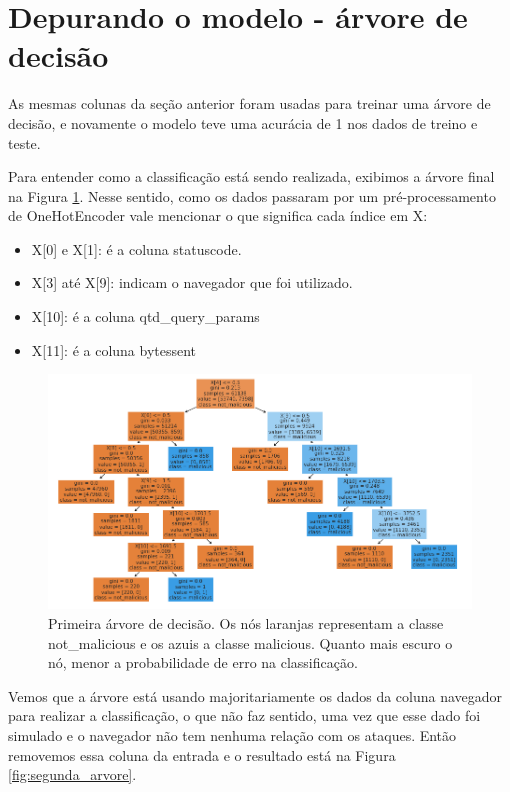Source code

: \section{Depurando o modelo - árvore de decisão}

As mesmas colunas da seção anterior foram usadas para treinar uma árvore de decisão, e novamente
o modelo teve uma acurácia de 1 nos dados de treino e teste. 

Para entender como a classificação está sendo realizada, exibimos a árvore final na Figura \ref{fig:primeira_arvore}. Nesse sentido, 
como os dados passaram por um pré-processamento de OneHotEncoder vale mencionar o que significa cada índice em X:

\begin{itemize}
    \item X[0] e X[1]: é a coluna statuscode.
    \item X[3] até X[9]: indicam o navegador que foi utilizado.
    \item X[10]: é a coluna qtd\_query\_params
    \item X[11]: é a coluna bytessent
\end{itemize}

\begin{figure}
    \centering
    \includegraphics[width=.9\textwidth]{figuras/primeira-arvore.png}
    \caption{Primeira árvore de decisão. Os nós laranjas representam a classe not\_malicious 
    e os azuis a classe malicious. Quanto mais escuro o nó, menor a probabilidade de erro 
    na classificação. \label{fig:primeira_arvore}}    
\end{figure}

Vemos que a árvore está usando majoritariamente os dados da coluna navegador 
para realizar a classificação, o que não faz sentido, uma vez que esse dado foi simulado e o 
navegador não tem nenhuma relação com os ataques. Então removemos essa coluna da entrada 
e o resultado está na Figura \ref{fig:segunda_arvore}.


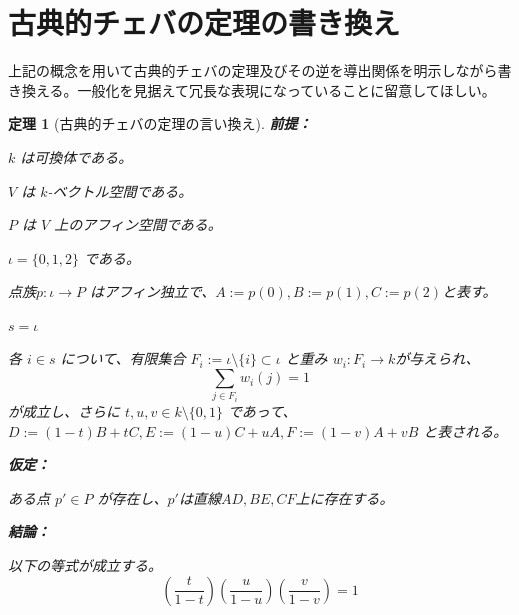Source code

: \documentclass[a4paper,12pt]{bxjsbook}
\newlength{\customindent}
\newenvironment{body}{
  \par
  \begingroup
  \setlength{\leftskip}{\customindent}
  \setlength{\rightskip}{0pt}
  \setlength{\parindent}{1em}
  \setlength{\displayindent}{\customindent}
  \setlength{\displaywidth}{\dimexpr\linewidth-\customindent\relax}
}{
  \par
  \endgroup
}
\theoremstyle{theorem}
\newtheorem{theorem}{定理}[chapter]
\begin{document}
    \section{古典的チェバの定理の書き換え}

    \begin{body}
        \indent 上記の概念を用いて古典的チェバの定理及びその逆を導出関係を明示しながら書き換える。一般化を見据えて冗長な表現になっていることに留意してほしい。
    \end{body}

    \begin{theorem}[古典的チェバの定理の言い換え]

        \noindent\textbf{前提：}\par
        \begin{theoremenumerate}[label=(P\arabic*), leftmargin=4em, topsep=2pt, partopsep=0pt, itemsep=0pt, parsep=0pt]
            \item $k$ は可換体である。
            \item $V$ は $k$-ベクトル空間である。
            \item $P$ は $V$ 上のアフィン空間である。
            \item $\iota = \{0,1,2\}$ である。
            \item 点族$p:\iota \to P$ はアフィン独立で、$A:=p(0), B:=p(1), C:=p(2)$と表す。
            \item $s = \iota$          
            \item 各 $i\in s$ について、有限集合 $F_i:=\iota\setminus\{i\}\subset \iota$ と重み $w_i:F_i\to k$が与えられ、
            \[
            \sum_{j\in F_i} w_i(j)=1
            \]
            が成立し、さらに $t,u,v \in k \setminus \{0,1\}$ であって、$D:=(1-t)B+tC, E:=(1-u)C+uA, F:=(1-v)A+vB$ と表される。
        \end{theoremenumerate}
        
        \noindent\textbf{仮定：}\par
        \begin{theoremenumerate}[label=(A\arabic*), leftmargin=4em, topsep=2pt, partopsep=0pt, itemsep=0pt, parsep=0pt]
            \item ある点 $p' \in P$ が存在し、$p'$は直線$AD, BE, CF$上に存在する。
        \end{theoremenumerate}
        
        \noindent\textbf{結論：}\par
        \begin{theoremenumerate}[label=(\roman*), leftmargin=4em, topsep=2pt, partopsep=0pt, itemsep=0pt, parsep=0pt]
            \item 以下の等式が成立する。
            \[
            \left(\frac{t}{1-t}\right)\left(\frac{u}{1-u}\right)\left(\frac{v}{1-v}\right)=1
            \]
        \end{theoremenumerate}
    \end{theorem}
\end{document}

> [ABOUT THIS EXERCISE] Write out again exactly the lines from the start of the data above through the line containing "o modelo teve", inclusive, excluding any pictures.

> [ANSWER TO THIS PROBLEM]
Source code

: \section{Depurando o modelo - árvore de decisão}

As mesmas colunas da seção anterior foram usadas para treinar uma árvore de decisão, e novamente
o modelo teve uma acurácia de 1 nos dados de treino e teste. 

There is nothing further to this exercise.